Top of MATERIAL FOR THIS TASK

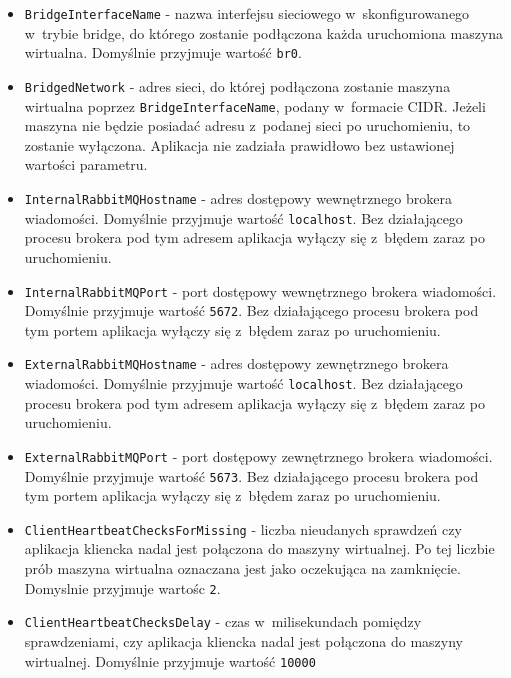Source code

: \documentclass[../opis-rozwiazania.tex]{subfiles}
\begin{document}
\begin{itemize}
  \item \texttt{BridgeInterfaceName} - nazwa interfejsu sieciowego w~skonfigurowanego w~trybie bridge, do którego zostanie podłączona każda uruchomiona maszyna wirtualna. Domyślnie przyjmuje wartość \texttt{br0}.
  \item \texttt{BridgedNetwork} - adres sieci, do której podłączona zostanie maszyna wirtualna poprzez \texttt{BridgeInterfaceName}, podany w~formacie CIDR. Jeżeli maszyna nie będzie posiadać adresu z~podanej sieci po uruchomieniu, to zostanie wyłączona. Aplikacja nie zadziała prawidłowo bez ustawionej wartości parametru.
  \item \texttt{InternalRabbitMQHostname} - adres dostępowy wewnętrznego brokera wiadomości. Domyślnie przyjmuje wartość \texttt{localhost}. Bez działającego procesu brokera pod tym adresem aplikacja wyłączy się z~błędem zaraz po uruchomieniu.
  \item \texttt{InternalRabbitMQPort} - port dostępowy wewnętrznego brokera wiadomości. Domyślnie przyjmuje wartość \texttt{5672}. Bez działającego procesu brokera pod tym portem aplikacja wyłączy się z~błędem zaraz po uruchomieniu.
  \item \texttt{ExternalRabbitMQHostname} - adres dostępowy zewnętrznego brokera wiadomości. Domyślnie przyjmuje wartość \texttt{localhost}. Bez działającego procesu brokera pod tym adresem aplikacja wyłączy się z~błędem zaraz po uruchomieniu.
  \item \texttt{ExternalRabbitMQPort} -  port dostępowy zewnętrznego brokera wiadomości. Domyślnie przyjmuje wartość \texttt{5673}. Bez działającego procesu brokera pod tym portem aplikacja wyłączy się z~błędem zaraz po uruchomieniu.
  \item \texttt{ClientHeartbeatChecksForMissing} - liczba nieudanych sprawdzeń czy aplikacja kliencka nadal jest połączona do maszyny wirtualnej. Po tej liczbie prób maszyna wirtualna oznaczana jest jako oczekująca na zamknięcie. Domyslnie przyjmuje wartośc \texttt{2}.
  \item \texttt{ClientHeartbeatChecksDelay} - czas w~milisekundach pomiędzy sprawdzeniami, czy aplikacja kliencka nadal jest połączona do maszyny wirtualnej. Domyślnie przyjmuje wartość \texttt{10000}
\end{itemize}
\end{document}

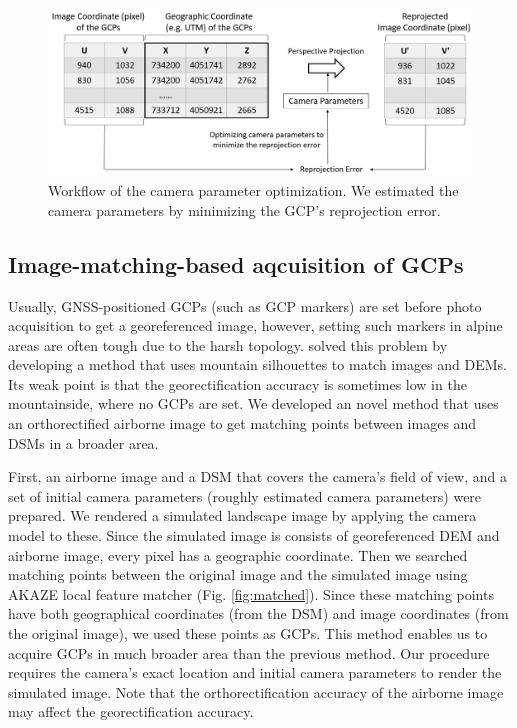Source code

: \documentclass{article}
\begin{document}
\begin{figure}
\includegraphics[width=1\linewidth]{paper_files/figures/Slide5} \caption{Workflow of the camera parameter optimization. We estimated the camera parameters by minimizing the GCP's reprojection error.}\label{fig:optim}
\end{figure}

\hypertarget{image-matching-based-aqcuisition-of-gcps}{%
\subsection{Image-matching-based aqcuisition of GCPs}\label{image-matching-based-aqcuisition-of-gcps}}

Usually, GNSS-positioned GCPs (such as GCP markers) are set before photo acquisition to get a georeferenced image, however, setting such markers in alpine areas are often tough due to the harsh topology. \cite{Portenier2020Cryosphere} solved this problem by developing a method that uses mountain silhouettes to match images and DEMs. Its weak point is that the georectification accuracy is sometimes low in the mountainside, where no GCPs are set. We developed an novel method that uses an orthorectified airborne image to get matching points between images and DSMs in a broader area.

First, an airborne image and a DSM that covers the camera's field of view, and a set of initial camera parameters (roughly estimated camera parameters) were prepared. We rendered a simulated landscape image by applying the camera model to these. Since the simulated image is consists of georeferenced DEM and airborne image, every pixel has a geographic coordinate. Then we searched matching points between the original image and the simulated image using AKAZE local feature matcher (Fig. \ref{fig:matched}). Since these matching points have both geographical coordinates (from the DSM) and image coordinates (from the original image), we used these points as GCPs. This method enables us to acquire GCPs in much broader area than the previous method. Our procedure requires the camera's exact location and initial camera parameters to render the simulated image. Note that the orthorectification accuracy of the airborne image may affect the georectification accuracy.
\end{document}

Bottom of MATERIAL FOR THIS TASK

## WHAT IS REQUIRED
Return every line from the entries above that includes the word "label".

## PROBLEM SOLUTION
\includegraphics[width=1\linewidth]{paper_files/figures/Slide5} \caption{Workflow of the camera parameter optimization. We estimated the camera parameters by minimizing the GCP's reprojection error.}\label{fig:optim}
\subsection{Image-matching-based aqcuisition of GCPs}\label{image-matching-based-aqcuisition-of-gcps}}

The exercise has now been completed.